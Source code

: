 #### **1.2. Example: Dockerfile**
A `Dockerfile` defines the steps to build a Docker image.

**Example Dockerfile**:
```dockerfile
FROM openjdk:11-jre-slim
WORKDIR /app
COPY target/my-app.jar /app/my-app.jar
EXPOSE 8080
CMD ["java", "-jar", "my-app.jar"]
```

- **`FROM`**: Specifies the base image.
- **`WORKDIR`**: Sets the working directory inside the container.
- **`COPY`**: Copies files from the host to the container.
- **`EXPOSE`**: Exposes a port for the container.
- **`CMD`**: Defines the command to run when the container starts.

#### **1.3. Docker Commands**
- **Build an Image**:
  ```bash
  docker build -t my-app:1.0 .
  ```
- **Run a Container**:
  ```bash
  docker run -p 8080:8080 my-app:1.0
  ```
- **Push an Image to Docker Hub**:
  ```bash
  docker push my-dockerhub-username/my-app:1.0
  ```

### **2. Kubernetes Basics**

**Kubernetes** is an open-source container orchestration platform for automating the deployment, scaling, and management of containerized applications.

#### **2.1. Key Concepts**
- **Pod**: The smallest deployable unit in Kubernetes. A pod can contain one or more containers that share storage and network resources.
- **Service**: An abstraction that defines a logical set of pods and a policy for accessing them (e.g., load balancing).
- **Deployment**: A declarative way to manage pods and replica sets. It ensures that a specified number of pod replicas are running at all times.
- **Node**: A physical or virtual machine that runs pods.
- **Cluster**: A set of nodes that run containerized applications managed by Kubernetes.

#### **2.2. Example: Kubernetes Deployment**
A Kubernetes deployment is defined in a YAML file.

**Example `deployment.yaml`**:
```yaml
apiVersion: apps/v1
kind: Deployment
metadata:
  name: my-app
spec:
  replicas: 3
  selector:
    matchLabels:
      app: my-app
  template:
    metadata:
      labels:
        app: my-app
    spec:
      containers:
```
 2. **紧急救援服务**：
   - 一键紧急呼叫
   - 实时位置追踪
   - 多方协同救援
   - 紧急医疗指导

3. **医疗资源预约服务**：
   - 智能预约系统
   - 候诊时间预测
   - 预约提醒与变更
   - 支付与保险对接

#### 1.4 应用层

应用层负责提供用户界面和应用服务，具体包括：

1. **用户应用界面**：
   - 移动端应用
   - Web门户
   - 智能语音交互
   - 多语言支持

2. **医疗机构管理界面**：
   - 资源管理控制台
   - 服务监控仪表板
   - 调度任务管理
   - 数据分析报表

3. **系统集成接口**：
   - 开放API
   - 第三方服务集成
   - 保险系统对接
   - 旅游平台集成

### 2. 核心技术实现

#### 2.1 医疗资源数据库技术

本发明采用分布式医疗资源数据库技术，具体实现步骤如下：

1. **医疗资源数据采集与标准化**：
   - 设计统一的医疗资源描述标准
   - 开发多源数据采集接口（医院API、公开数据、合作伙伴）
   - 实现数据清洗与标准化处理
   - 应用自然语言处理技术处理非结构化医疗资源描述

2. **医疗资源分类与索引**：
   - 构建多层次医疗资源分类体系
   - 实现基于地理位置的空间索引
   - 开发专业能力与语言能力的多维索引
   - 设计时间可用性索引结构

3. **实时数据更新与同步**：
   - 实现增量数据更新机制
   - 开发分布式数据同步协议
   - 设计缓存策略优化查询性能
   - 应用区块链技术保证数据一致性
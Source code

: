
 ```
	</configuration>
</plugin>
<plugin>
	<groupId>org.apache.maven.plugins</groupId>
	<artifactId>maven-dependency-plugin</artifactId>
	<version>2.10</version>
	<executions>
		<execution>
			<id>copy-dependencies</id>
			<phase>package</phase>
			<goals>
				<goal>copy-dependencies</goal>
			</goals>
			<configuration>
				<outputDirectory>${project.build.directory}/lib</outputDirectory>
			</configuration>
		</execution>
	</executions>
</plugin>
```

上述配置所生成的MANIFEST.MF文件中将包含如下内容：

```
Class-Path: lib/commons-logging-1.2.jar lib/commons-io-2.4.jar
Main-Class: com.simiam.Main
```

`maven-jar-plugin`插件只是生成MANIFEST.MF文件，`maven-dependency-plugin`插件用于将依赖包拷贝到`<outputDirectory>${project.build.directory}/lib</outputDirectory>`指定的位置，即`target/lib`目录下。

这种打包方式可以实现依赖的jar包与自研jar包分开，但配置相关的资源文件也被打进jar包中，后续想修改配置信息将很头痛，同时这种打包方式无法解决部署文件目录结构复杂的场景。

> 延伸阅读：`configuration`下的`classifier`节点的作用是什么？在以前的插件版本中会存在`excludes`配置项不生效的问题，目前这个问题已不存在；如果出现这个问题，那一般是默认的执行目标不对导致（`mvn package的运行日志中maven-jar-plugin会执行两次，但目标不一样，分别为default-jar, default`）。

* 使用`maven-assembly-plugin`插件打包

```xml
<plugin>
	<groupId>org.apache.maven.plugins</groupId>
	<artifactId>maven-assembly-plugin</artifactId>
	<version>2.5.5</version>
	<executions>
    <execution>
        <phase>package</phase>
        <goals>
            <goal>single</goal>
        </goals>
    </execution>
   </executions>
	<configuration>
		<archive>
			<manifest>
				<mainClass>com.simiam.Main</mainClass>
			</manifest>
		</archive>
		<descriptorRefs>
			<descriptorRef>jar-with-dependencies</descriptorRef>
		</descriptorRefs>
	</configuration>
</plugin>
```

_Assignment:_
Collect, from the material above, every line containing the word "project".

_Output for this task:_
				<outputDirectory>${project.build.directory}/lib</outputDirectory>
`maven-jar-plugin`插件只是生成MANIFEST.MF文件，`maven-dependency-plugin`插件用于将依赖包拷贝到`<outputDirectory>${project.build.directory}/lib</outputDirectory>`指定的位置，即`target/lib`目录下。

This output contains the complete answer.